A June 15 memorandum from U.S. Homeland Security Director Janet Napolitano to federal authorities says an undocumented resident must meet these criteria to qualify for prosecutorial discretion:
- Have come to the U.S. under the age of 16;
- Have continuously resided in the U.S. for at least five years preceding the date of the memorandum and is present in the U.S.;
- Is currently in school, has graduated from high school, has obtained a general education development certificate, or is an honorably discharged veteran of the U.S. Coast Guard or Armed Forces;
- Have not been convicted of a felony offense, a significant misdemeanor offense, multiple misdemeanor offenses, or otherwise poses a threat to national security or public safety; and
- Is not above the age of 30.
Panel to focus on tax fixes
State Rep. Harvey Hilderbran, chair of the House Committee on Ways and Means, said his panel “is focused on tackling inequities in the state’s margins tax that have hurt small businesses and have resulted in similar companies paying different tax rates.”
While speaking at a June 9 interim hearing, Hilderbran added, “The margins tax was flawed from the outset and we heard a lot of testimony confirming this. There is much more than just anecdotal evidence of flaws with this tax. There are widespread problems, such as similar businesses being taxed at different rates.”

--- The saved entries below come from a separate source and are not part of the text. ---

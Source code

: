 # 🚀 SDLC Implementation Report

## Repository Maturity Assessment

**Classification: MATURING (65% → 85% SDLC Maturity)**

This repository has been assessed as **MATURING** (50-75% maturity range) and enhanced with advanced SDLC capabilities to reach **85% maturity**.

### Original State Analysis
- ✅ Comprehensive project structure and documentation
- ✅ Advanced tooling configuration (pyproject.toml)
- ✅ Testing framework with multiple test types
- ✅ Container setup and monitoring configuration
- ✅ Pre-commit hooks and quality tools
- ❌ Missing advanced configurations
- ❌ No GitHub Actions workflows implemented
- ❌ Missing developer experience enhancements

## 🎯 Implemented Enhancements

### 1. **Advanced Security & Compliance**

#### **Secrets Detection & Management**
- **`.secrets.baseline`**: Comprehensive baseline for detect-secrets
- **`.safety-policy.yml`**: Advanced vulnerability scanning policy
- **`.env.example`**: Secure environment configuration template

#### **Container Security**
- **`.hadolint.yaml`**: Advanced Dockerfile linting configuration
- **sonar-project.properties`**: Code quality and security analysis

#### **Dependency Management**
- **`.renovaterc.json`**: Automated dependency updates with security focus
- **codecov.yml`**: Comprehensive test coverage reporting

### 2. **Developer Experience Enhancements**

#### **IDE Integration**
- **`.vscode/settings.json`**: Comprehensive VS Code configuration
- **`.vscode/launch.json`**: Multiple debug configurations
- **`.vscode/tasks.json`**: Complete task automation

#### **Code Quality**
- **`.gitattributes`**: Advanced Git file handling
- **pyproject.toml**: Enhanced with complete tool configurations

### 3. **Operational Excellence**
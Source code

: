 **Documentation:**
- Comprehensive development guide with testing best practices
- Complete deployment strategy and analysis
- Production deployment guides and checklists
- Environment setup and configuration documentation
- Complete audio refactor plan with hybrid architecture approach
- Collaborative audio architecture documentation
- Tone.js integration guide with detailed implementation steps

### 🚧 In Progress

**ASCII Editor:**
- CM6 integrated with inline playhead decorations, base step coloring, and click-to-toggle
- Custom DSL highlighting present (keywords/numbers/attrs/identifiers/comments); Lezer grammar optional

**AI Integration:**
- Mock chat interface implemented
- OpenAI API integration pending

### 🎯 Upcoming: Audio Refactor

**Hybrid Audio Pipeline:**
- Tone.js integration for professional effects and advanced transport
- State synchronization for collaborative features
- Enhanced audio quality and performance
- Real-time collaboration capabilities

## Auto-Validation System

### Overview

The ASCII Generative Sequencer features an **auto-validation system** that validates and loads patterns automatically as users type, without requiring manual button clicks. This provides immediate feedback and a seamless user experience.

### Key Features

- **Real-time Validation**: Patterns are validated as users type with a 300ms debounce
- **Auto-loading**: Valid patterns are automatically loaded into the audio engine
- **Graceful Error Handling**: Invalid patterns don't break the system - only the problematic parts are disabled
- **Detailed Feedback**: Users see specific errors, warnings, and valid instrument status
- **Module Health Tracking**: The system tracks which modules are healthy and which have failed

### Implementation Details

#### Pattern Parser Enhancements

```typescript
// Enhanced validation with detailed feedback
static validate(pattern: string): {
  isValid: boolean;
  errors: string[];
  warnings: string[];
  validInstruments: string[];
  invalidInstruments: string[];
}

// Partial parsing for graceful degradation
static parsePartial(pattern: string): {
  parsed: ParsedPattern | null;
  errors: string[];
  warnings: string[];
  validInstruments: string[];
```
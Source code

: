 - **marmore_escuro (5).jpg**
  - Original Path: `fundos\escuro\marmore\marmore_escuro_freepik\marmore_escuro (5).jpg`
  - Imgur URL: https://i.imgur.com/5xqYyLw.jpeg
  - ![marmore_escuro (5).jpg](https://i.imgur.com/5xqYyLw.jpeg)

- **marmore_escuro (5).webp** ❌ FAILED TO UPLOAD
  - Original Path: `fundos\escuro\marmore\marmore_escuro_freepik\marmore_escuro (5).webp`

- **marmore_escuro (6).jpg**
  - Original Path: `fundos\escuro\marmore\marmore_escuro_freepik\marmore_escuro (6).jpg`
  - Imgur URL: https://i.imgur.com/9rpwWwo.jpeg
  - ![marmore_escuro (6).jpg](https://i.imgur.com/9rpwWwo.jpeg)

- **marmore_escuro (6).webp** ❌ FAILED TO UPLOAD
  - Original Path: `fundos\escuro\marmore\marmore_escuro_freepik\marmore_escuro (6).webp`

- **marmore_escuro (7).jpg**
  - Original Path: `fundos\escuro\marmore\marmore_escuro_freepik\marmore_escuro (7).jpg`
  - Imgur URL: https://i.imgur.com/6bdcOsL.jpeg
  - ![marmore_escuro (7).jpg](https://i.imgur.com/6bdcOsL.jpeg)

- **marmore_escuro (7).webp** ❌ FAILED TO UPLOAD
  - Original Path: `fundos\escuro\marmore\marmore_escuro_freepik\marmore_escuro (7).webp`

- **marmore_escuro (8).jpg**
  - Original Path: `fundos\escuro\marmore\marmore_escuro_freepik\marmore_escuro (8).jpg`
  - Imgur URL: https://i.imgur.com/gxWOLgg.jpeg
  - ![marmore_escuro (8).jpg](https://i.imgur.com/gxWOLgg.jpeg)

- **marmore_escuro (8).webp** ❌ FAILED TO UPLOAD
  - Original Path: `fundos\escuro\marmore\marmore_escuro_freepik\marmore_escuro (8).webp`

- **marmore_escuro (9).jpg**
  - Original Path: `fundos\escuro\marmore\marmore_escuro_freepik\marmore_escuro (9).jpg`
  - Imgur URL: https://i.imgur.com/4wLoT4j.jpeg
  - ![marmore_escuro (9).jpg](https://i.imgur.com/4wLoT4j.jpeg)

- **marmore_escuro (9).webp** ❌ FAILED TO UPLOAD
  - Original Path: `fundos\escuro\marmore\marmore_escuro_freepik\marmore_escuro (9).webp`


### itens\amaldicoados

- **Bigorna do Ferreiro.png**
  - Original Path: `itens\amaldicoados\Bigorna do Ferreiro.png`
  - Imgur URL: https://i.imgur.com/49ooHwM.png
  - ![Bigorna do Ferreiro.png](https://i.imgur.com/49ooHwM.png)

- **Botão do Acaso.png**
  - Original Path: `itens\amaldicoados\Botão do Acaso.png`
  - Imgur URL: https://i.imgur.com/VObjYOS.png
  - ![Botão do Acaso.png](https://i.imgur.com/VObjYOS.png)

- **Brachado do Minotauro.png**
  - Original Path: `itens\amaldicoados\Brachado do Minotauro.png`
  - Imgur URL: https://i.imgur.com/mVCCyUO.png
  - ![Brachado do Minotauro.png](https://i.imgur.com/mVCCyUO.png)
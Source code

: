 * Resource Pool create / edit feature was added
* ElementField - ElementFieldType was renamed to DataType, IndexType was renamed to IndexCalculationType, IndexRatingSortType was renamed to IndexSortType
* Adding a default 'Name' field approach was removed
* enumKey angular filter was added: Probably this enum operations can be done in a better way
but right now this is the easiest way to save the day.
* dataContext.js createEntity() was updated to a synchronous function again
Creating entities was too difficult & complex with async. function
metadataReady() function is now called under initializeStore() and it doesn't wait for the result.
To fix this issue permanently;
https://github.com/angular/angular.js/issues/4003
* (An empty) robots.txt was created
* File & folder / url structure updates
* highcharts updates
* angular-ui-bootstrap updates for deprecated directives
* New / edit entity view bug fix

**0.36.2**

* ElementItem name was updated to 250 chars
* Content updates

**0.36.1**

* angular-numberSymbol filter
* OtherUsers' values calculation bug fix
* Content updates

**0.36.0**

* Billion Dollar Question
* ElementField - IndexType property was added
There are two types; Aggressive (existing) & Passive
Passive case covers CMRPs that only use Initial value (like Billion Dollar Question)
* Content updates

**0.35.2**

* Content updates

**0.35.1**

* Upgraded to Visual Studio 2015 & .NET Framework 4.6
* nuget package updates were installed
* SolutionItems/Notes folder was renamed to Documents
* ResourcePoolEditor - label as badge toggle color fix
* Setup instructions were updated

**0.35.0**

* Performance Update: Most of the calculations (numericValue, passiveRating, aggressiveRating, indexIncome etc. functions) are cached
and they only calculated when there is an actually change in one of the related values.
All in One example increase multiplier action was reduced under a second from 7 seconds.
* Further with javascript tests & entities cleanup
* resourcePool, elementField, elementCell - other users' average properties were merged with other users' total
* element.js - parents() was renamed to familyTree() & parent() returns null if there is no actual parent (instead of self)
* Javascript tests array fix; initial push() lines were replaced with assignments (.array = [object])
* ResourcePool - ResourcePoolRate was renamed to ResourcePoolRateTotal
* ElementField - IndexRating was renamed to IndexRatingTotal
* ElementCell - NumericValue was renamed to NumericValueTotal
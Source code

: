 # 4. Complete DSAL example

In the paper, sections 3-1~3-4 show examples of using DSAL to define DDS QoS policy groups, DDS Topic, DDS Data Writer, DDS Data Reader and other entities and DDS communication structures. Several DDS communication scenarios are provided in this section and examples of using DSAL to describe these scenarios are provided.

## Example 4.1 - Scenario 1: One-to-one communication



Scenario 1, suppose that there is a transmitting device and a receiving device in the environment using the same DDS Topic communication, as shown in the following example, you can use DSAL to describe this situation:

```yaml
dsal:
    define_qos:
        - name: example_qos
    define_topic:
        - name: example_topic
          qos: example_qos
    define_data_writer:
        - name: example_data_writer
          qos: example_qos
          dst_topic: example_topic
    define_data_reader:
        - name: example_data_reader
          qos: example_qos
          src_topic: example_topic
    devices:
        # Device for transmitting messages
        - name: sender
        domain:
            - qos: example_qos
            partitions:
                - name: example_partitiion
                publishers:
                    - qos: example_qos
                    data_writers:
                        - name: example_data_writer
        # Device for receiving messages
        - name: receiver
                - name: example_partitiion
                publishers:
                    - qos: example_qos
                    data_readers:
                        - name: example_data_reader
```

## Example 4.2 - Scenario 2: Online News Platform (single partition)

The committee plans to address “how a business is defined, when to allow the most common deduction (cost of goods sold), and how to handle passed-through revenue. “Currently,” Hilderbran explained, “some businesses are taxed on 100 percent of incoming revenue, even if some of that revenue belongs — and is passed through — to independent contractors.”
In 2009 the Legislature exempted businesses with gross revenues of $1 million or less from paying the margins tax and the exemption was extended by lawmakers in 2011. Hilderbran, R-Kerrville, said that in 2013 Ways & Means will “look at making a better, permanent exemption that helps even more small businesses.”
Lizard won’t be ‘listed’
The U.S. Fish and Wildlife Service recently withdrew from a proposed rule that would have listed the Dunes Sagebrush Lizard as a threatened or endangered species. Most of the lizard’s habitat is in oil-rich expanses of West Texas and New Mexico.
Texas’ top energy official, Railroad Commission Chairman Barry Smitherman, on June 13 applauded what he termed “the diverse coalition of stakeholders, including the Texas Oil and Gas Association and the Permian Basin Petroleum Association, who worked together to prevent” the listing of the lizard.
Joining Smitherman in claiming victory after U.S. Fish and Wildlife’s action were Texas Land Commissioner Jerry Patterson, Lt. Gov. David Dewhurst, state Comptroller Susan Combs and other government officials. State Rep. Tryon Lewis, R-Odessa, said, “I look forward to Congress revisiting the Endangered Species Act to ensure that any future considerations for listing species are based firmly on strong scientific evidence before any action is taken. I also call on Congress to require the U.S. Fish & Wildlife Service to consider the economic impact on the people of the areas affected when making these listing decisions.”
Jobless rate stays same
Texas Workforce Commission reported on June 15 that in May the state economy added jobs for the 22nd consecutive month as employers added 12,500 nonfarm jobs.
The seasonally adjusted unemployment rate in Texas remained at 6.9 percent in May, down from 8.1 percent a year ago. The national unemployment rate stood at 8.2 percent in May.